** Opening LISTED RECORDS block **
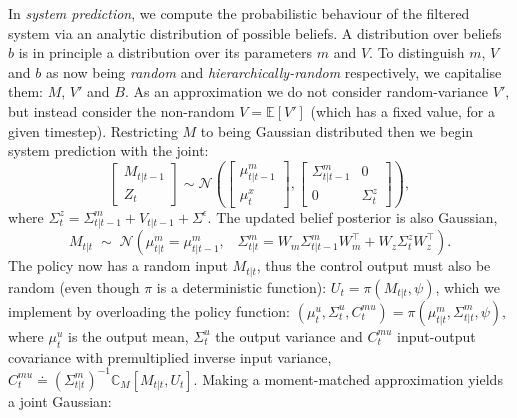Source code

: \documentclass{article}
\newcommand{\N}{\mathcal{N}}
\newcommand{\C}{{\mathbb C}}
\newcommand{\E}{{\mathbb E}}
\newcommand{\pno}[1]{#1_{t|t-1}}   %
\newcommand{\uno}[1]{#1_{t|t}}     %
\newcommand{\now}[1]{#1_t}
\newcommand{\bm}{m} %
\newcommand{\BM}{M} %
\newcommand{\policyparams}{\psi} %
\begin{document}
In \emph{system prediction},
we compute the probabilistic behaviour of the
filtered system via an analytic distribution of possible beliefs.
A distribution over beliefs $b$ is in principle a distribution over
its parameters $\bm$ and $V$.
To distinguish $\bm$, $V$ and $b$ as now being
\textit{random} and \textit{hierarchically-random}
respectively,
we capitalise them: $\BM$, $V'$ and $B$. %
As an approximation we do not consider random-variance $V'$,
but instead consider the non-random $V=\E[V']$ (which has a fixed value, for a given timestep).
Restricting $\BM$ to being Gaussian distributed then
we begin system prediction with the joint:
\begin{equation}
\left[\begin{array}{c}\pno{\BM}\\\now{Z}\end{array}\right]
\sim\N\left(\left[\begin{array}{c}\pno{\mu}^\bm \\ \now{\mu}^x\end{array}\right],
\left[\begin{array}{cc}\pno{\Sigma}^\bm&0\\0&\now{\Sigma}^z\end{array}\right]\right),
\end{equation}
where $\now{\Sigma}^z=\pno{\Sigma}^m+\pno{V}+\Sigma^\epsilon$.
%
The updated belief posterior is also Gaussian,
\begin{equation}
\uno{\BM}\;\sim\;\N\left(\uno{\mu}^\bm = \pno{\mu}^\bm,\;\;\;\uno{\Sigma}^\bm = W_m\pno{\Sigma}^mW_m^\top + W_z\now{\Sigma}^zW_z^\top\right).
\end{equation}
The policy now has a random input $\uno{\BM}$, thus
the control output must also be random
(even though $\pi$ is a deterministic function):
$\now{U}=\pi(\uno{\BM},\policyparams)$,
which we implement by overloading the policy function:
$(\now{\mu}^u,\now{\Sigma}^u,\now{C}^{\bm u})
=\pi(\uno{\mu}^\bm,\uno{\Sigma}^\bm,\policyparams),$
where $\now{\mu}^u$ is the output mean, $\now{\Sigma}^u$ the output variance and
$\now{C}^{\bm u}$ input-output covariance with premultiplied
inverse input variance, $\now{C}^{\bm u} \doteq (\uno{\Sigma}^\bm)^{-1}\C_{\BM}[\uno{\BM},\now{U}]$. %
Making a moment-matched approximation yields a joint Gaussian:
\end{document}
** Closing LISTED RECORDS block **
WHAT TO WORK ON »
The expected output is every line of the records in which the string "also" appears.

EXPECTED OUTPUT »
The updated belief posterior is also Gaussian,
the control output must also be random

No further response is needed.